La settimana ancora agli esordi sarà molto importante nel panorama politico catanzarese, dal momento che si esaurirà con le consultazioni di sabato per il rinnovo del (solo) consiglio provinciale (alla presidenza resterà infatti il già eletto, a fine ottobre 2018, Sergio Abramo. Che però, per così dire, è da tempo entrato in regime di decadenza con un mandato da dover lasciare fra sei mesi, quando terminerà di fare il sindaco).

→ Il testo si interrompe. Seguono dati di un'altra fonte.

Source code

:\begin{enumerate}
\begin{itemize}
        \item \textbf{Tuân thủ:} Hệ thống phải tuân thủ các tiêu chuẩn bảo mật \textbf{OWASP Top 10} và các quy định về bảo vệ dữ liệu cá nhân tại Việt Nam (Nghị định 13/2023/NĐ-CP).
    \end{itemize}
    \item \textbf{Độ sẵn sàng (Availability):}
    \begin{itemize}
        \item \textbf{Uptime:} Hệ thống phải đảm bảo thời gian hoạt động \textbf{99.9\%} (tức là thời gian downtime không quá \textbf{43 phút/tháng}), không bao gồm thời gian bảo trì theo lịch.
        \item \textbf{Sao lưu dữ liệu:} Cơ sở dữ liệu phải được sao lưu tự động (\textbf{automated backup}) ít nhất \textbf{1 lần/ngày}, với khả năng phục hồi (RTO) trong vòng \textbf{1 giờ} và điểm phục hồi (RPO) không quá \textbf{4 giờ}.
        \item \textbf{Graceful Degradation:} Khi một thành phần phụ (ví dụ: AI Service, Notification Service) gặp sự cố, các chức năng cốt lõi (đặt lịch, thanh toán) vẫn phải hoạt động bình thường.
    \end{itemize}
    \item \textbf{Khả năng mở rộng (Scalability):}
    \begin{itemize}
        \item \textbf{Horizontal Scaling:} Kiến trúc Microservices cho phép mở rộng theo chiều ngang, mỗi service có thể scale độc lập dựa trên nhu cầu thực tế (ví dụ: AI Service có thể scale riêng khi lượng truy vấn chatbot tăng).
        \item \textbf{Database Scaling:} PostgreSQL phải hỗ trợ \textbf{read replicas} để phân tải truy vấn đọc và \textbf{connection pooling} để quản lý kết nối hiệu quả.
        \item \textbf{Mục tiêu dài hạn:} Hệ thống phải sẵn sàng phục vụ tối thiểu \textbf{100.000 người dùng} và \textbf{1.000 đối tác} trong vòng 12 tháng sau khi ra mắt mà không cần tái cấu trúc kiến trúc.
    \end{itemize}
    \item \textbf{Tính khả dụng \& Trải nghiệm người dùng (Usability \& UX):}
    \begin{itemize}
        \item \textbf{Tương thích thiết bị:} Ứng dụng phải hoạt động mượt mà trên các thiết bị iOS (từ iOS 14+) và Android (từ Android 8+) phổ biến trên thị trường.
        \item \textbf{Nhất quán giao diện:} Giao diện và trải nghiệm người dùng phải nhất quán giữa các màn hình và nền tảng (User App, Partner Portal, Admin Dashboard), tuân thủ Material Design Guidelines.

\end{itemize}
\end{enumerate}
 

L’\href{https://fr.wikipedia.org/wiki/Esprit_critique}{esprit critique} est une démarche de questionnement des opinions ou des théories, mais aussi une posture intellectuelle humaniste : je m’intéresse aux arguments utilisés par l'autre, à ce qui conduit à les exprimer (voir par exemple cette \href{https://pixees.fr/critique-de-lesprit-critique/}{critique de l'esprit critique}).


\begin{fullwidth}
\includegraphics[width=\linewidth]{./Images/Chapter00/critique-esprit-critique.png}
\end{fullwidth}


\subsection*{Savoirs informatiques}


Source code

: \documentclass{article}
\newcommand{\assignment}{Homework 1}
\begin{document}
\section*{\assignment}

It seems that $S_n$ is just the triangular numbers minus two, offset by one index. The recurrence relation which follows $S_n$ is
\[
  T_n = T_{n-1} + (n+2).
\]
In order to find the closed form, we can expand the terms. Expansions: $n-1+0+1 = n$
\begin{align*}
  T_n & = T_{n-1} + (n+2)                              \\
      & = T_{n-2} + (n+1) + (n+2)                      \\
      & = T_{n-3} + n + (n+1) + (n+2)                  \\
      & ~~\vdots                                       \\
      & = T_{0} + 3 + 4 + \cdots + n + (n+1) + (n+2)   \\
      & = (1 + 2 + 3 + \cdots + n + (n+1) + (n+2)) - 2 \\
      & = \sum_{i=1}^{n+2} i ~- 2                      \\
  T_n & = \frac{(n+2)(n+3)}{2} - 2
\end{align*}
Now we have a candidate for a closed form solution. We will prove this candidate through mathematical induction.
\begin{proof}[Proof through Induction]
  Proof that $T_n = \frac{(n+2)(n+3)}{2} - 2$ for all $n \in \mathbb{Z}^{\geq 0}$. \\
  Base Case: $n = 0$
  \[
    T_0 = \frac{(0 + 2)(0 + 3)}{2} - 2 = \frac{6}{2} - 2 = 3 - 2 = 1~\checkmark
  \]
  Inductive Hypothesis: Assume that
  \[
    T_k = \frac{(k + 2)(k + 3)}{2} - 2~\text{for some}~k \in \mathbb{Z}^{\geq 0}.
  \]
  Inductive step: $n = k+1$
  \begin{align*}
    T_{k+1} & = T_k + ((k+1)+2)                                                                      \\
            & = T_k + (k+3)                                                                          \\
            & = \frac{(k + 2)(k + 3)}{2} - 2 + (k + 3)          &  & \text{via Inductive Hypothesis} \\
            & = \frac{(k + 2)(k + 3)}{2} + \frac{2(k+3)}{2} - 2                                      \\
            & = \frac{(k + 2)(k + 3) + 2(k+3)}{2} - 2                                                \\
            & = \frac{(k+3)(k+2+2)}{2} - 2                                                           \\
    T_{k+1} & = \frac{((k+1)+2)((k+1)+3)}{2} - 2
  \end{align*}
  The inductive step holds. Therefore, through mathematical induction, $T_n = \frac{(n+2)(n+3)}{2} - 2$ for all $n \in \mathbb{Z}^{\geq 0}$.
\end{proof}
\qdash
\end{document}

Elementi per nulla banali, che stanno innalzando di parecchio la temperatura di una competizione con sullo sfondo l’appuntamento clou delle Amministrative in programma in cima ai Tre Colli nella tarda primavera del 2022. Una tornata in previsione della quale sono da un bel po’ cominciate le grandi manovre tanto a sinistra (parte attualmente strafavorita) quanto a destra (dove per la verità, almeno allo stato, le esigenze prim’ancora che di vincere sono di riuscire a piazzarsi in qualche modo). Quest’ultima coalizione, insomma, considerata la negativa congiuntura in atto ha puntato dritto sulle elezioni di secondo grado per l’ente intermedio in cui parte peraltro nettamente avanti (sul punto è bene ricordare che a pronunciarsi non sarà il popolo sovrano, bensì gli stessi pubblici amministratori del territorio i quali in sostanza si designano fra loro).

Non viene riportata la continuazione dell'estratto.